George Bagration of Mukhrani, Giorgi Bagration-Mukhraneli () or Prince Georgi Alexandrovich Bagration-Mukhranski ( – 29 September 1957) was a Georgian nobleman, and a titular head of the House of Mukhrani, a collateral branch of the former royal dynasty of Bagrationi.

Biography
George was born in Saint Petersburg, Russia, the son of Prince Alexander Bagration of Mukhrani and Princess Maria née Golovatcheva. He was educated at the Page Corps. He married, in July 1908, Helena Sigismundovna, née Złotnicka-Nowina (Tiflis,  – Madrid, 25 April 1979), daughter of Czeslaw-Zygmunt Dimitrievich Złotnicki (Borszczewka, Poland, Russia, 2 June 1849 - ?) and wife Princess Mariam Elisabarovna Eristova of Ksani (Georgia, Russia, 1858 - 1934), a remote descendant of the 18th-century Georgian king Erekle II, paternal granddaughter of Dimitri Antonovich Złotnicki (1805 - 14 December 1865, son of Antoni Polikarp Złotnicki and wife Elisaveta Dmitrievna Norova) and wife Celestina Celestinovna Trzeciak (daughter of Celestin Melchiorovich Trzeciak and wife Elisaveta Beinarovicza), maternal granddaughter of Prince Elisabar Giorgievich Eristov of Ksani (1810 - 1872, son of Prince Shanse Eristov-Ksansky and wife Princess Elena Ivanovna Orbeliani) and wife Princess Kethevan Shalvaevna Eristova (1826 - ?, daughter of Prince Shalva Revazovich Eristov-Ksansky and wife Princess Ekaterina Aslanovna Orbeliani).
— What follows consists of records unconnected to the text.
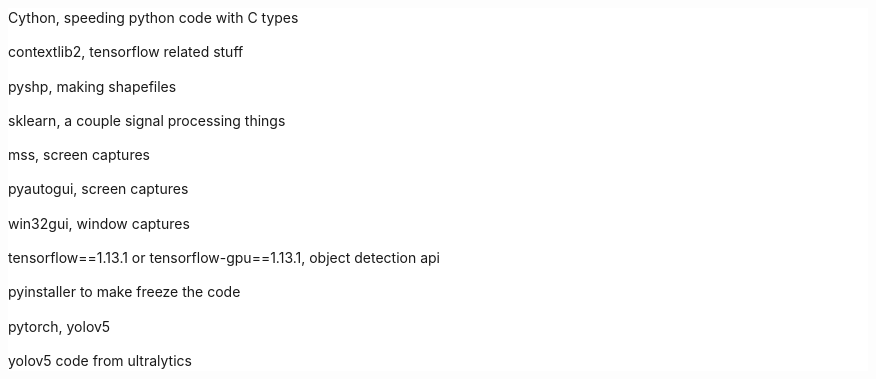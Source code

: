 Cython, speeding python code with C types

contextlib2, tensorflow related stuff

pyshp, making shapefiles

sklearn, a couple signal processing things

mss, screen captures

pyautogui, screen captures

win32gui, window captures

tensorflow==1.13.1 or tensorflow-gpu==1.13.1, object detection api

pyinstaller to make freeze the code

pytorch, yolov5 

yolov5 code from ultralytics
George Bagration served as a marshal of the Council of Nobility of Dusheti in Georgia from 1916 to 1917. After the Russian Revolution of 1917, he hailed independent Georgia and fought against the Bolsheviks during the Russian Civil War. George chose to stay in Georgia rather than follow his wife and children in exile following the Sovietization of the country in 1921. He was, nevertheless, arrested by the Soviet authorities in 1930, but was soon released through the efforts of the Russian writer Maxim Gorky. George Bagration left the Soviet Union and joined his family in their European exile. He finally settled in Spain in 1944. His son, Irakli, was energetically involved in Georgian political émigré activities. One of his daughters, the second one, Leonida, married Vladimir Cyrillovich Romanov, Pretender to the Russian throne; the other, Maria, homesick, returned to Soviet Georgia, but was arrested in 1948 and had to spend eight years in exile in Magadan. She died in Tbilisi in 1992.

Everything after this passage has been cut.